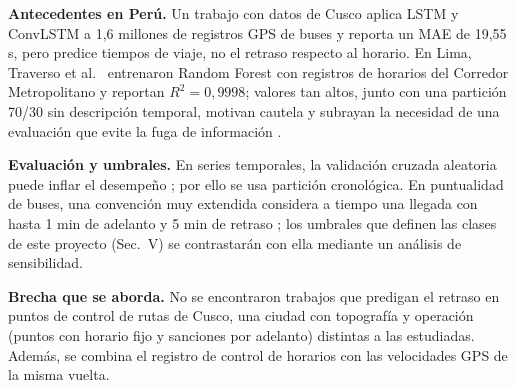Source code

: \documentclass[conference,spanish]{IEEEtran}
\begin{document}
\textbf{Antecedentes en Perú.} Un trabajo con datos de Cusco \cite{cusco2024} aplica LSTM y ConvLSTM a 1,6 millones de registros GPS de buses y reporta un MAE de 19,55 s, pero predice tiempos de viaje, no el retraso respecto al horario. En Lima, Traverso et al.\ \cite{traverso2025} entrenaron Random Forest con registros de horarios del Corredor Metropolitano y reportan $R^2=0{,}9998$; valores tan altos, junto con una partición 70/30 sin descripción temporal, motivan cautela y subrayan la necesidad de una evaluación que evite la fuga de información \cite{kaufman2012}.

\textbf{Evaluación y umbrales.} En series temporales, la validación cruzada aleatoria puede inflar el desempeño \cite{bergmeir2012}; por ello se usa partición cronológica. En puntualidad de buses, una convención muy extendida considera a tiempo una llegada con hasta 1 min de adelanto y 5 min de retraso \cite{tcrp2003}; los umbrales que definen las clases de este proyecto (Sec.~V) se contrastarán con ella mediante un análisis de sensibilidad.

\textbf{Brecha que se aborda.} No se encontraron trabajos que predigan el retraso en puntos de control de rutas de Cusco, una ciudad con topografía y operación (puntos con horario fijo y sanciones por adelanto) distintas a las estudiadas. Además, se combina el registro de control de horarios con las velocidades GPS de la misma vuelta.
\end{document}
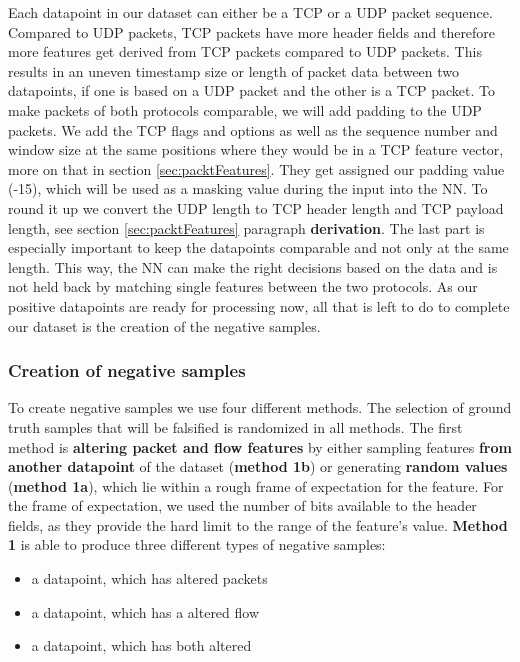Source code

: \documentclass[
	ngerman,
	ruledheaders=section,%
	class=report,%
	thesis={type=bachelor},%
	accentcolor=9c,%
	custommargins=true,%
	marginpar=false,%
	parskip=half-,%
	fontsize=11pt,%
	twoside
]{tudapub}
\begin{document}
Each datapoint in our dataset can either be a TCP or a UDP packet sequence.
Compared to UDP packets, TCP packets have more header fields and therefore more features get derived from TCP packets compared to UDP packets.
This results in an uneven timestamp size or length of packet data between two datapoints, if one is based on a UDP packet and the other is a TCP packet.
To make packets of both protocols comparable, we will add padding to the UDP packets.
We add the TCP flags and options as well as the sequence number and window size at the same positions where they would be in a TCP feature vector, more on that in section \ref{sec:packtFeatures}.
They get assigned our padding value (-15), which will be used as a masking value during the input into the NN.
To round it up we convert the UDP length to TCP header length and TCP payload length, see section \ref{sec:packtFeatures} paragraph \textbf{derivation}.
The last part is especially important to keep the datapoints comparable and not only at the same length.
This way, the NN can make the right decisions based on the data and is not held back by matching single features between the two protocols.
As our positive datapoints are ready for processing now, all that is left to do to complete our dataset is the creation of the negative samples.

\subsubsection{Creation of negative samples}
\label{sec:negativeSamples}

To create negative samples we use four different methods.
The selection of ground truth samples that will be falsified is randomized in all methods.
The first method is \textbf{altering packet and flow features} by either sampling features \textbf{from another datapoint} of the dataset (\textbf{method 1b}) or generating \textbf{random values} (\textbf{method 1a}), which lie within a rough frame of expectation for the feature.
For the frame of expectation, we used the number of bits available to the header fields, as they provide the hard limit to the range of the feature's value.
\textbf{Method 1} is able to produce three different types of negative samples:

\begin{itemize}
    \item a datapoint, which has altered packets
    \item a datapoint, which has a altered flow
    \item a datapoint, which has both altered
\end{itemize}
\end{document}
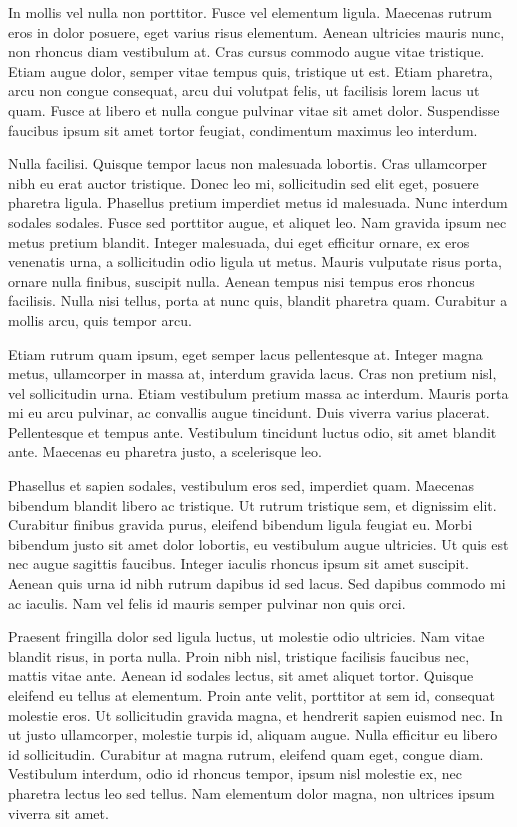 In mollis vel nulla non porttitor. Fusce vel elementum ligula. Maecenas rutrum eros in dolor posuere, eget varius risus elementum. Aenean ultricies mauris nunc, non rhoncus diam vestibulum at. Cras cursus commodo augue vitae tristique. Etiam augue dolor, semper vitae tempus quis, tristique ut est. Etiam pharetra, arcu non congue consequat, arcu dui volutpat felis, ut facilisis lorem lacus ut quam. Fusce at libero et nulla congue pulvinar vitae sit amet dolor. Suspendisse faucibus ipsum sit amet tortor feugiat, condimentum maximus leo interdum.

Nulla facilisi. Quisque tempor lacus non malesuada lobortis. Cras ullamcorper nibh eu erat auctor tristique. Donec leo mi, sollicitudin sed elit eget, posuere pharetra ligula. Phasellus pretium imperdiet metus id malesuada. Nunc interdum sodales sodales. Fusce sed porttitor augue, et aliquet leo. Nam gravida ipsum nec metus pretium blandit. Integer malesuada, dui eget efficitur ornare, ex eros venenatis urna, a sollicitudin odio ligula ut metus. Mauris vulputate risus porta, ornare nulla finibus, suscipit nulla. Aenean tempus nisi tempus eros rhoncus facilisis. Nulla nisi tellus, porta at nunc quis, blandit pharetra quam. Curabitur a mollis arcu, quis tempor arcu.

Etiam rutrum quam ipsum, eget semper lacus pellentesque at. Integer magna metus, ullamcorper in massa at, interdum gravida lacus. Cras non pretium nisl, vel sollicitudin urna. Etiam vestibulum pretium massa ac interdum. Mauris porta mi eu arcu pulvinar, ac convallis augue tincidunt. Duis viverra varius placerat. Pellentesque et tempus ante. Vestibulum tincidunt luctus odio, sit amet blandit ante. Maecenas eu pharetra justo, a scelerisque leo.

Phasellus et sapien sodales, vestibulum eros sed, imperdiet quam. Maecenas bibendum blandit libero ac tristique. Ut rutrum tristique sem, et dignissim elit. Curabitur finibus gravida purus, eleifend bibendum ligula feugiat eu. Morbi bibendum justo sit amet dolor lobortis, eu vestibulum augue ultricies. Ut quis est nec augue sagittis faucibus. Integer iaculis rhoncus ipsum sit amet suscipit. Aenean quis urna id nibh rutrum dapibus id sed lacus. Sed dapibus commodo mi ac iaculis. Nam vel felis id mauris semper pulvinar non quis orci.

Praesent fringilla dolor sed ligula luctus, ut molestie odio ultricies. Nam vitae blandit risus, in porta nulla. Proin nibh nisl, tristique facilisis faucibus nec, mattis vitae ante. Aenean id sodales lectus, sit amet aliquet tortor. Quisque eleifend eu tellus at elementum. Proin ante velit, porttitor at sem id, consequat molestie eros. Ut sollicitudin gravida magna, et hendrerit sapien euismod nec. In ut justo ullamcorper, molestie turpis id, aliquam augue. Nulla efficitur eu libero id sollicitudin. Curabitur at magna rutrum, eleifend quam eget, congue diam. Vestibulum interdum, odio id rhoncus tempor, ipsum nisl molestie ex, nec pharetra lectus leo sed tellus. Nam elementum dolor magna, non ultrices ipsum viverra sit amet.

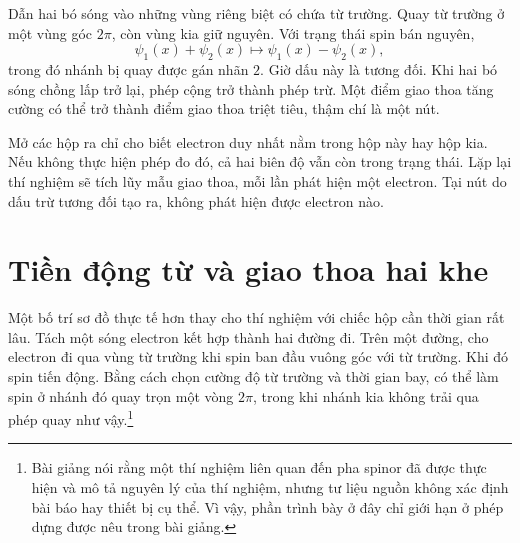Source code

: Dẫn hai bó sóng vào những vùng riêng biệt có chứa từ trường. Quay từ trường ở một vùng góc \(2\pi\), còn vùng kia giữ nguyên. Với trạng thái spin bán nguyên,
\begin{equation}
\psi_1(x)+\psi_2(x)
\longmapsto
\psi_1(x)-\psi_2(x),
\end{equation}
trong đó nhánh bị quay được gán nhãn \(2\). Giờ dấu này là tương đối. Khi hai bó sóng chồng lấp trở lại, phép cộng trở thành phép trừ. Một điểm giao thoa tăng cường có thể trở thành điểm giao thoa triệt tiêu, thậm chí là một nút.

\begin{classroomqa}
\end{classroomqa}

Mở các hộp ra chỉ cho biết electron duy nhất nằm trong hộp này hay hộp kia. Nếu không thực hiện phép đo đó, cả hai biên độ vẫn còn trong trạng thái. Lặp lại thí nghiệm sẽ tích lũy mẫu giao thoa, mỗi lần phát hiện một electron. Tại nút do dấu trừ tương đối tạo ra, không phát hiện được electron nào.

\section{Tiền động từ và giao thoa hai khe}

Một bố trí sơ đồ thực tế hơn thay cho thí nghiệm với chiếc hộp cần thời gian rất lâu. Tách một sóng electron kết hợp thành hai đường đi. Trên một đường, cho electron đi qua vùng từ trường khi spin ban đầu vuông góc với từ trường. Khi đó spin tiến động. Bằng cách chọn cường độ từ trường và thời gian bay, có thể làm spin ở nhánh đó quay trọn một vòng \(2\pi\), trong khi nhánh kia không trải qua phép quay như vậy.\footnote{Bài giảng nói rằng một thí nghiệm liên quan đến pha spinor đã được thực hiện và mô tả nguyên lý của thí nghiệm, nhưng tư liệu nguồn không xác định bài báo hay thiết bị cụ thể. Vì vậy, phần trình bày ở đây chỉ giới hạn ở phép dựng được nêu trong bài giảng.}

\begin{classroomqa}
\end{classroomqa}

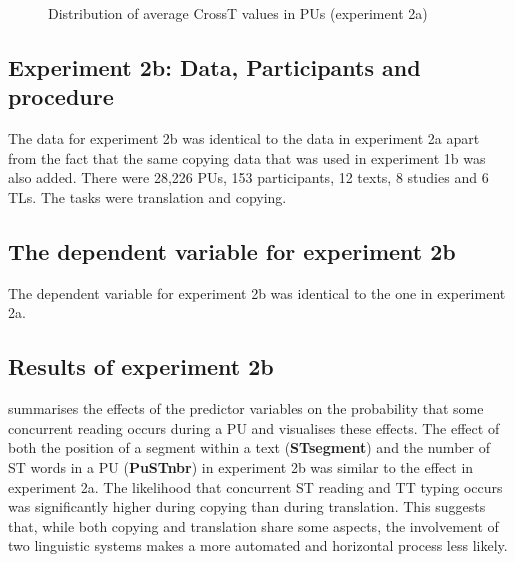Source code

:\documentclass[output=paper]{LSP/langsci}
\begin{document}
 
\begin{figure}
\caption{Distribution of average CrossT values in PUs (experiment 2a)}
\label{schaeffer-carl:fig:7}
\end{figure}

\subsection{Experiment 2b: Data, Participants and procedure}

The data for experiment 2b was identical to the data in experiment 2a apart from the fact that the same copying data that was used in experiment 1b was also added. There were 28,226 PUs, 153 participants, 12 texts, 8 studies and 6 TLs. The tasks were translation and copying.

\subsection{The dependent variable for experiment 2b}

The dependent variable for experiment 2b was identical to the one in experiment 2a.

\subsection{Results of experiment 2b}

 summarises the effects of the predictor variables on the probability that some concurrent reading occurs during a PU and  visualises these effects. The effect of both the position of a segment within a text (\textbf{STsegment}) and the number of ST words in a PU (\textbf{PuSTnbr}) in experiment 2b was similar to the effect in experiment 2a. The likelihood that concurrent ST reading and TT typing occurs was significantly higher during copying than during translation. This suggests that, while both copying and translation share some aspects, the involvement of two linguistic systems makes a more automated and horizontal process less likely.
\end{document}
++++++++++++++++++++
Description of the task
In the listing above, the required lines run from the line with "la misma vuelta." through the line with "They get assigned". Output exactly those lines, omitting pictures.

Written response
\textbf{Brecha que se aborda.} No se encontraron trabajos que predigan el retraso en puntos de control de rutas de Cusco, una ciudad con topografía y operación (puntos con horario fijo y sanciones por adelanto) distintas a las estudiadas. Además, se combina el registro de control de horarios con las velocidades GPS de la misma vuelta.
\end{document}
Source code

: \documentclass[
	ngerman,
	ruledheaders=section,%
	class=report,%
	thesis={type=bachelor},%
	accentcolor=9c,%
	custommargins=true,%
	marginpar=false,%
	parskip=half-,%
	fontsize=11pt,%
	twoside
]{tudapub}
\begin{document}
Each datapoint in our dataset can either be a TCP or a UDP packet sequence.
Compared to UDP packets, TCP packets have more header fields and therefore more features get derived from TCP packets compared to UDP packets.
This results in an uneven timestamp size or length of packet data between two datapoints, if one is based on a UDP packet and the other is a TCP packet.
To make packets of both protocols comparable, we will add padding to the UDP packets.
We add the TCP flags and options as well as the sequence number and window size at the same positions where they would be in a TCP feature vector, more on that in section \ref{sec:packtFeatures}.
They get assigned our padding value (-15), which will be used as a masking value during the input into the NN.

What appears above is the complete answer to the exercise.